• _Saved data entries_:

____________________

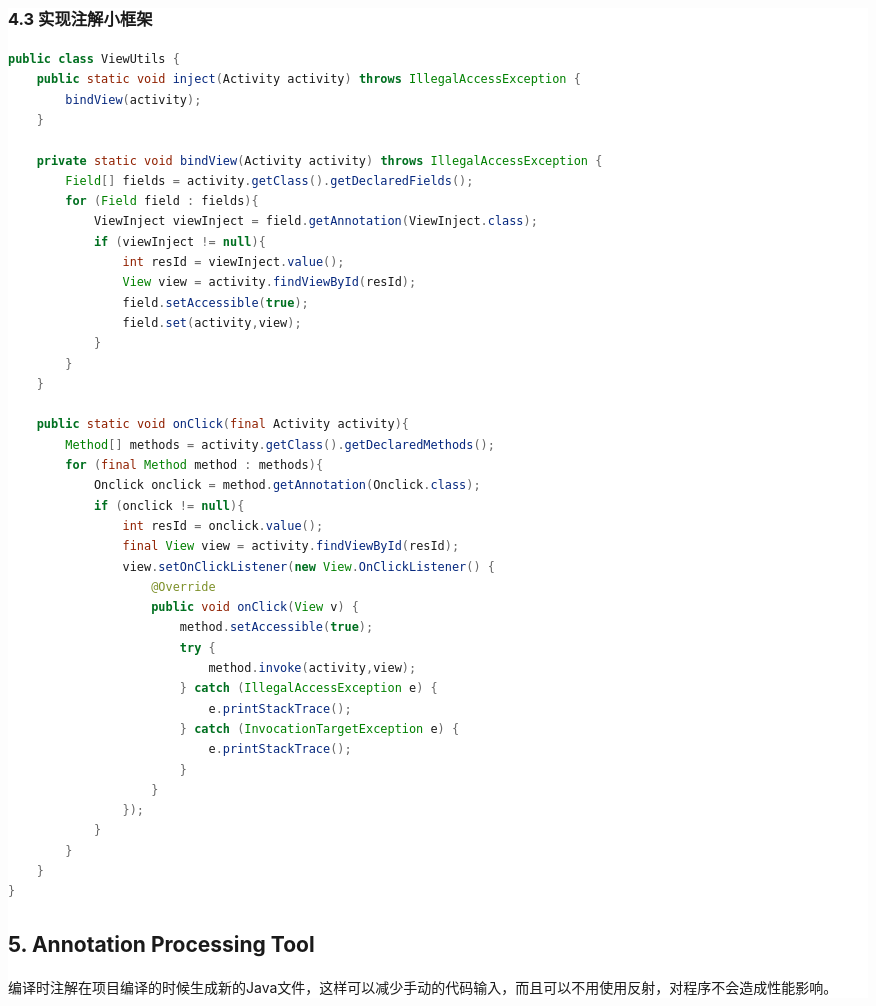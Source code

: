 ### 4.3 实现注解小框架

```java
public class ViewUtils {
    public static void inject(Activity activity) throws IllegalAccessException {
        bindView(activity);
    }

    private static void bindView(Activity activity) throws IllegalAccessException {
        Field[] fields = activity.getClass().getDeclaredFields();
        for (Field field : fields){
            ViewInject viewInject = field.getAnnotation(ViewInject.class);
            if (viewInject != null){
                int resId = viewInject.value();
                View view = activity.findViewById(resId);
                field.setAccessible(true);
                field.set(activity,view);
            }
        }
    }

    public static void onClick(final Activity activity){
        Method[] methods = activity.getClass().getDeclaredMethods();
        for (final Method method : methods){
            Onclick onclick = method.getAnnotation(Onclick.class);
            if (onclick != null){
                int resId = onclick.value();
                final View view = activity.findViewById(resId);
                view.setOnClickListener(new View.OnClickListener() {
                    @Override
                    public void onClick(View v) {
                        method.setAccessible(true);
                        try {
                            method.invoke(activity,view);
                        } catch (IllegalAccessException e) {
                            e.printStackTrace();
                        } catch (InvocationTargetException e) {
                            e.printStackTrace();
                        }
                    }
                });
            }
        }
    }
}
```

## 5. Annotation Processing Tool

编译时注解在项目编译的时候生成新的Java文件，这样可以减少手动的代码输入，而且可以不用使用反射，对程序不会造成性能影响。
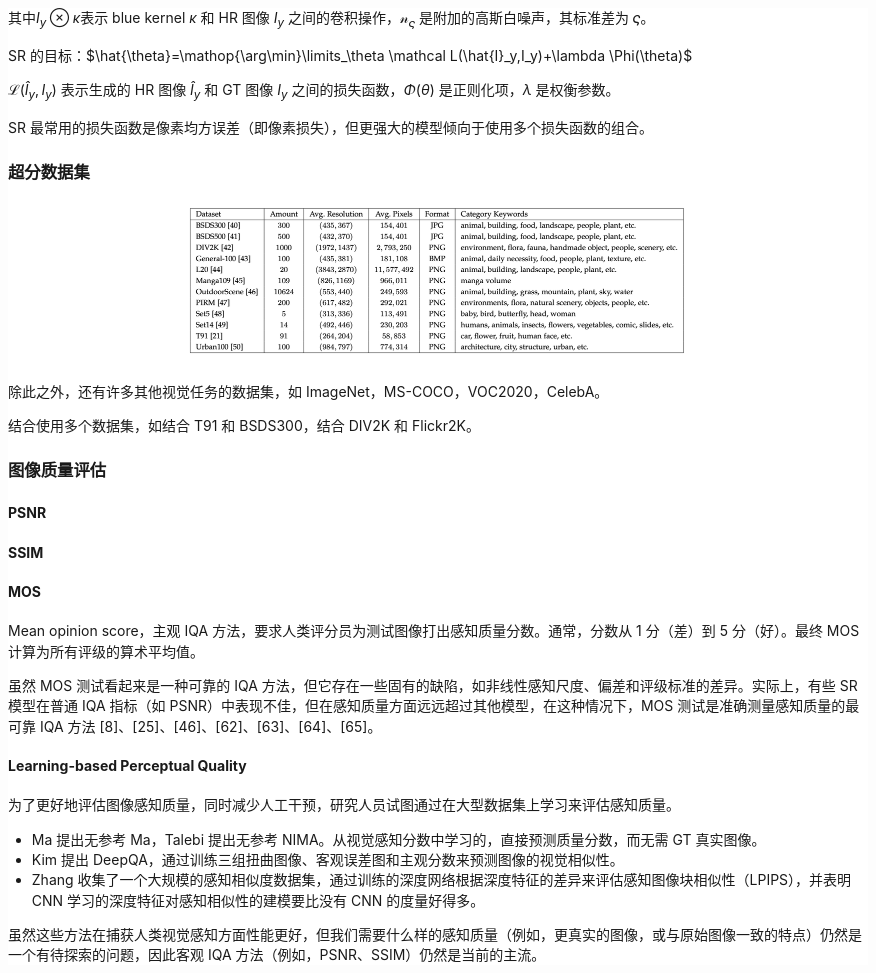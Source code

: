 其中$I_y\otimes \kappa$表示 blue kernel $\kappa$ 和 HR 图像 $I_y$ 之间的卷积操作，$\mathcal{n}_\varsigma$ 是附加的高斯白噪声，其标准差为 $\varsigma$。

SR 的目标：$\hat{\theta}=\mathop{\arg\min}\limits_\theta \mathcal L(\hat{I}_y,I_y)+\lambda \Phi(\theta)$

$\mathcal L(\hat{I}_y,I_y)$ 表示生成的 HR 图像 $\hat{I}_y$ 和 GT 图像 $I_y$ 之间的损失函数，$\Phi(\theta)$ 是正则化项，$\lambda$ 是权衡参数。

SR 最常用的损失函数是像素均方误差（即像素损失），但更强大的模型倾向于使用多个损失函数的组合。

### 超分数据集

<div align=center><img src="../assets/SR_Survey-2022-01-11-22-37-42.png" alt="SR_Survey-2022-01-11-22-37-42" style="zoom:50%;" /></div>

除此之外，还有许多其他视觉任务的数据集，如 ImageNet，MS-COCO，VOC2020，CelebA。

结合使用多个数据集，如结合 T91 和 BSDS300，结合 DIV2K 和 Flickr2K。

### 图像质量评估

#### PSNR

#### SSIM

#### MOS

Mean opinion score，主观 IQA 方法，要求人类评分员为测试图像打出感知质量分数。通常，分数从 1 分（差）到 5 分（好）。最终 MOS 计算为所有评级的算术平均值。

虽然 MOS 测试看起来是一种可靠的 IQA 方法，但它存在一些固有的缺陷，如非线性感知尺度、偏差和评级标准的差异。实际上，有些 SR 模型在普通 IQA 指标（如 PSNR）中表现不佳，但在感知质量方面远远超过其他模型，在这种情况下，MOS 测试是准确测量感知质量的最可靠 IQA 方法 [8]、[25]、[46]、[62]、[63]、[64]、[65]。

#### Learning-based Perceptual Quality

为了更好地评估图像感知质量，同时减少人工干预，研究人员试图通过在大型数据集上学习来评估感知质量。

- Ma 提出无参考 Ma，Talebi 提出无参考 NIMA。从视觉感知分数中学习的，直接预测质量分数，而无需 GT 真实图像。
- Kim 提出 DeepQA，通过训练三组扭曲图像、客观误差图和主观分数来预测图像的视觉相似性。
- Zhang 收集了一个大规模的感知相似度数据集，通过训练的深度网络根据深度特征的差异来评估感知图像块相似性（LPIPS），并表明 CNN 学习的深度特征对感知相似性的建模要比没有 CNN 的度量好得多。

虽然这些方法在捕获人类视觉感知方面性能更好，但我们需要什么样的感知质量（例如，更真实的图像，或与原始图像一致的特点）仍然是一个有待探索的问题，因此客观 IQA 方法（例如，PSNR、SSIM）仍然是当前的主流。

____________________

• _Work request_: Return all lines from the entries that contain the string "lambda".

• _Answer area_:
SR 的目标：$\hat{\theta}=\mathop{\arg\min}\limits_\theta \mathcal L(\hat{I}_y,I_y)+\lambda \Phi(\theta)$
$\mathcal L(\hat{I}_y,I_y)$ 表示生成的 HR 图像 $\hat{I}_y$ 和 GT 图像 $I_y$ 之间的损失函数，$\Phi(\theta)$ 是正则化项，$\lambda$ 是权衡参数。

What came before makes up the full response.